Desert Island Top Five 30 Rock Episodes

I have a working theory that people can only ever be experimental across a few different types of culture. For the sake of balance, or time, there will be some area where they are utterly conventional. TV is that place for me: I'd subsist happily on a diet of Cheers, Friends, and 30 Rock without much complaint. The auteur-driven work that's more critically acclaimed sets itself up to be immune from criticism: if it's a drama that is occasionally funny, it gets credit for changing up the tone; if it's a comedy that spends as much time in drama, it's 'grounded'; if it's experimental, it doesn't matter whether the experiment succeeds or fails. None of this is particularly inspiring to me--watch as the loner genius man solves a gristly murder with the help of his only friend, bourbon. Just have a lot of jokes, and let most of them be funny.

"A Goon's Deed in a Weary World": Season 7 is an exercise in wish fulfillment, of which this episode--Kenneth becomes president of NBC, Liz meets her kids--is the highlight. Sad and happy at the same time.
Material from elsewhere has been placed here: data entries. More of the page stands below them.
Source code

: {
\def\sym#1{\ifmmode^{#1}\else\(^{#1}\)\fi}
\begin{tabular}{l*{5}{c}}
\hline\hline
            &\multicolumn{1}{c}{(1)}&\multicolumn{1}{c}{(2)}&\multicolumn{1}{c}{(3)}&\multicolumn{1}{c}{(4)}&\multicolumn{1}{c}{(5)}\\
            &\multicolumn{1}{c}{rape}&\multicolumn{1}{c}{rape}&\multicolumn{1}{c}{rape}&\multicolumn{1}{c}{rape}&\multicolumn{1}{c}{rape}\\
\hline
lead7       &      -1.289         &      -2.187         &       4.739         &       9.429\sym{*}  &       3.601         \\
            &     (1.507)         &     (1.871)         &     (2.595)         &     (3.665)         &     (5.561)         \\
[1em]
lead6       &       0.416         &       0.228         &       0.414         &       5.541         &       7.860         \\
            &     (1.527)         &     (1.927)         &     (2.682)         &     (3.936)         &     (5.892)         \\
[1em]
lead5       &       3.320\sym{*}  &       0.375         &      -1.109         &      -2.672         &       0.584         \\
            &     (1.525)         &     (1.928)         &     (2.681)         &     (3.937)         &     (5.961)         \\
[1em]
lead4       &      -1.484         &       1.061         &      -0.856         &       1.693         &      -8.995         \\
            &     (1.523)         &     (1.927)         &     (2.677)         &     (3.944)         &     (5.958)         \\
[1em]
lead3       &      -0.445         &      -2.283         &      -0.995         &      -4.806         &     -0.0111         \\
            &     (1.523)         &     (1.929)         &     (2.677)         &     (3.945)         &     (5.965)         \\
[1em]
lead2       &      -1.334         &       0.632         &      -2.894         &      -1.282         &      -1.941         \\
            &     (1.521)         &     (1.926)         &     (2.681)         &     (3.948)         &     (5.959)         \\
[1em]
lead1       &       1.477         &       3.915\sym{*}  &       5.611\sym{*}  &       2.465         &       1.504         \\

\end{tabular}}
"Rosemary's Baby": for a brief period, it seemed like Alec Baldwin would be able to do whatever he wanted. If his five-accents-in-two-minutes scene isn't right up there with his cameo in Glengarry, Glen Ross, someone isn't keeping score correctly.

"Leap Day": Ah, the made-up-holiday episode. Inspired.

"Cleveland": The song in this episode is the peak of 30 Rock music, which is saying something for a show that gave us "Muffin Top" and "Werewolf Bar Mitzvah," among others. It's also impressive that the season finale plot begins five or six episodes before this one--30 Rock never did a lot of plotting, but this is intricate and well-played.

"The Head and the Hair": the low-key early-episode fake-out and build: "we all have uncles who are cops" indeed.